(Source texts of formatted documents)
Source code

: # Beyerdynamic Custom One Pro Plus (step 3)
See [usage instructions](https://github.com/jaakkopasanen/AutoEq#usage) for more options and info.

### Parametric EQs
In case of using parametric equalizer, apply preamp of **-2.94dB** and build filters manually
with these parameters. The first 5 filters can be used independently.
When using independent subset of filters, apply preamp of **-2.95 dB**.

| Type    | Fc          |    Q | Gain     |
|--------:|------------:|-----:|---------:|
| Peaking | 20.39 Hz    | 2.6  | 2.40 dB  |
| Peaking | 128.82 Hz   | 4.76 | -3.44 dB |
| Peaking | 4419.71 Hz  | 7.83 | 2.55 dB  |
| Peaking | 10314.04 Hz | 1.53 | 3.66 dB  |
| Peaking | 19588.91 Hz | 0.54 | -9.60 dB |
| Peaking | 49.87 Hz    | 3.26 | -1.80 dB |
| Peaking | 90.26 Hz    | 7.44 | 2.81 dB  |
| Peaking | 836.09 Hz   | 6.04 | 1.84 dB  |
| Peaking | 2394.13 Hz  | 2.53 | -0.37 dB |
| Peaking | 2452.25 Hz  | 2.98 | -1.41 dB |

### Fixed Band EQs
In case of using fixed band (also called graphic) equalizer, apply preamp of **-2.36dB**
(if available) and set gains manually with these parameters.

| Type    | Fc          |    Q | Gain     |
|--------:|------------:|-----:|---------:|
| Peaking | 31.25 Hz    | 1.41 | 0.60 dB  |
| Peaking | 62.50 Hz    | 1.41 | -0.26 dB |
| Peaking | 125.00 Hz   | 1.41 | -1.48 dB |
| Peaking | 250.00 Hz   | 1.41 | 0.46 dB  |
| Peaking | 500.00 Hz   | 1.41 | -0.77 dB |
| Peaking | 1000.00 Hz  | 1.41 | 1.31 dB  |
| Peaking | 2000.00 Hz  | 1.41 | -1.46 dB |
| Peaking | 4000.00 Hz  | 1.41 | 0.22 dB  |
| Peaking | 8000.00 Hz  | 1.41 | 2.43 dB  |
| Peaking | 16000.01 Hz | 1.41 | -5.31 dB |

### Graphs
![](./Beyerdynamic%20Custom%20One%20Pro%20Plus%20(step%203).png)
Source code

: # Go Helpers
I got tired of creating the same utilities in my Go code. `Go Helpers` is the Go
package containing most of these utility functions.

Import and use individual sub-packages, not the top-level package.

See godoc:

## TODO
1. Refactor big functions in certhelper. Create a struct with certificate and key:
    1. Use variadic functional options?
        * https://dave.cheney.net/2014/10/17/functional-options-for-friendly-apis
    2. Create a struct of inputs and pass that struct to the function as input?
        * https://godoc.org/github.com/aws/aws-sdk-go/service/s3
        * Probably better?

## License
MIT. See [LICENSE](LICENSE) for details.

§ **YOUR ASSIGNMENT**: Where a line of the records has the string "options", copy that line.

§ **TASK SOLUTION**:
See [usage instructions](https://github.com/jaakkopasanen/AutoEq#usage) for more options and info.
    1. Use variadic functional options?
        * https://dave.cheney.net/2014/10/17/functional-options-for-friendly-apis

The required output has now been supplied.